• Your instructions
Write out exactly the lines from the line that contains "its row span" through the final line of the listing below, and no others.

Data for processing: Begin

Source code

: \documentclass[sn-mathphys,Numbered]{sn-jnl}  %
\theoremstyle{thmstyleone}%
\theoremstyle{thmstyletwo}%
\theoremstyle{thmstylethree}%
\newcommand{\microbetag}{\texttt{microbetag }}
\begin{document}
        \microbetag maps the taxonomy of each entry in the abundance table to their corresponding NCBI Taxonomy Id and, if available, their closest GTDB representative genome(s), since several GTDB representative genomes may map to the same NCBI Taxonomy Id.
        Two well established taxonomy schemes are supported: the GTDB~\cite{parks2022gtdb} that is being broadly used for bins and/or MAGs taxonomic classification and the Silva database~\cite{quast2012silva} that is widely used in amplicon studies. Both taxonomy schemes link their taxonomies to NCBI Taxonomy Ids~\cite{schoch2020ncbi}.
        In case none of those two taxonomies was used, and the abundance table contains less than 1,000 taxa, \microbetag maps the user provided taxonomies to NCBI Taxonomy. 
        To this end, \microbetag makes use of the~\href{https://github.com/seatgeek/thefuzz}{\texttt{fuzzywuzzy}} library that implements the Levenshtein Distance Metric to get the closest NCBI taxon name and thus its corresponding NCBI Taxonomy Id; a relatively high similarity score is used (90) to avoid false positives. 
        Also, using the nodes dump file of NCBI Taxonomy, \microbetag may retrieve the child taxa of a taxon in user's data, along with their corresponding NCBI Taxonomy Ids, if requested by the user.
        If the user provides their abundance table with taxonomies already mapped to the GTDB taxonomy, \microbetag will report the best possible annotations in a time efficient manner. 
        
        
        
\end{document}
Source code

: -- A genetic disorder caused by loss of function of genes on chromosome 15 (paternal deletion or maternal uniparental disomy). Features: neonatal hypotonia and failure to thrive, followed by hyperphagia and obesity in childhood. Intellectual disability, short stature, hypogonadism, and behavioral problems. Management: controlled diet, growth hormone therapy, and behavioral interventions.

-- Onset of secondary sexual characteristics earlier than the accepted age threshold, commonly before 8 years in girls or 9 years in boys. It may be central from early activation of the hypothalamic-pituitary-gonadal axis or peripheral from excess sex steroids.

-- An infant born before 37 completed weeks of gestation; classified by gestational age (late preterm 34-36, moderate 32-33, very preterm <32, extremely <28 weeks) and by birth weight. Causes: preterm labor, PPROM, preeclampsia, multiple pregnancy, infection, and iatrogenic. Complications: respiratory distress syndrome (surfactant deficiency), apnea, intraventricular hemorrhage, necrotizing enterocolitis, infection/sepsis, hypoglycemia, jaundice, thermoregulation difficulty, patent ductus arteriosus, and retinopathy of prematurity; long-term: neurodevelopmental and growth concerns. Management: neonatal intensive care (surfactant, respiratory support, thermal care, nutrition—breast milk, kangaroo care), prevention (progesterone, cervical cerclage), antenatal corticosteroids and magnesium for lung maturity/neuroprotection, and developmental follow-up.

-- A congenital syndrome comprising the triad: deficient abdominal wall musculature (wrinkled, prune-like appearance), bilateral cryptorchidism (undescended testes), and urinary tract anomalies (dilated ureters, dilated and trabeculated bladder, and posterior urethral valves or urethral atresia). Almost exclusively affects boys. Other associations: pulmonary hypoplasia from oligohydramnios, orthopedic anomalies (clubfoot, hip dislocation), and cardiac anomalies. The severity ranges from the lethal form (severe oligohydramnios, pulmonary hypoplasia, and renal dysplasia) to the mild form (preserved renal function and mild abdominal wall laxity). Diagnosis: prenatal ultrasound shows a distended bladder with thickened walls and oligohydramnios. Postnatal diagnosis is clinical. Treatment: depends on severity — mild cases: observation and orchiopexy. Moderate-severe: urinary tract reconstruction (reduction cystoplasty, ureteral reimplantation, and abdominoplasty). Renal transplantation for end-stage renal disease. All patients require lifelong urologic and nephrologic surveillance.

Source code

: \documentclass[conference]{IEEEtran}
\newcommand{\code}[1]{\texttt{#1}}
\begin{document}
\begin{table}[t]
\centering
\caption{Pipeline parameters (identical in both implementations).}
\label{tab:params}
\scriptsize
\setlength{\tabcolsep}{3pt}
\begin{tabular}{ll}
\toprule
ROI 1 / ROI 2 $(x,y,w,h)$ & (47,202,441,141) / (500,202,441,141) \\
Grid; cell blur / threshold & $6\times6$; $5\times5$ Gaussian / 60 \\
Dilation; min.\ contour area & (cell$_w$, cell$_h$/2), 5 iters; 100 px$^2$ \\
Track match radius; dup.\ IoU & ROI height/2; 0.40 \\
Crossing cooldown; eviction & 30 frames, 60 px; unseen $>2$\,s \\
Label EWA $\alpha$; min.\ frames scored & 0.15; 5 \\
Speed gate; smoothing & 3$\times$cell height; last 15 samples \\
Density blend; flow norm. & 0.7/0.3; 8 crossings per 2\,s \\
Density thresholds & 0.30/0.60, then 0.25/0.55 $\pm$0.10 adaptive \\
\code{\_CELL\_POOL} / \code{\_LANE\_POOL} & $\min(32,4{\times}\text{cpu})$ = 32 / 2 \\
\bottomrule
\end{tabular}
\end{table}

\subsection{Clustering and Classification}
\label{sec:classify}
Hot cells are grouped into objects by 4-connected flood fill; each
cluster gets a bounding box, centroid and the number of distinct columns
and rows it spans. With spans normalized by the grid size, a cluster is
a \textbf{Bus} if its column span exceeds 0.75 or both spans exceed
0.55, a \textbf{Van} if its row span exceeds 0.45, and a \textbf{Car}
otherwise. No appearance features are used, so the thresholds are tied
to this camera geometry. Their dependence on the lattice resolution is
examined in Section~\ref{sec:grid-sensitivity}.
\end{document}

Data for processing: End

• Expected answer
0.55, a \textbf{Van} if its row span exceeds 0.45, and a \textbf{Car}
otherwise. No appearance features are used, so the thresholds are tied
to this camera geometry. Their dependence on the lattice resolution is
examined in Section~\ref{sec:grid-sensitivity}.
\end{document}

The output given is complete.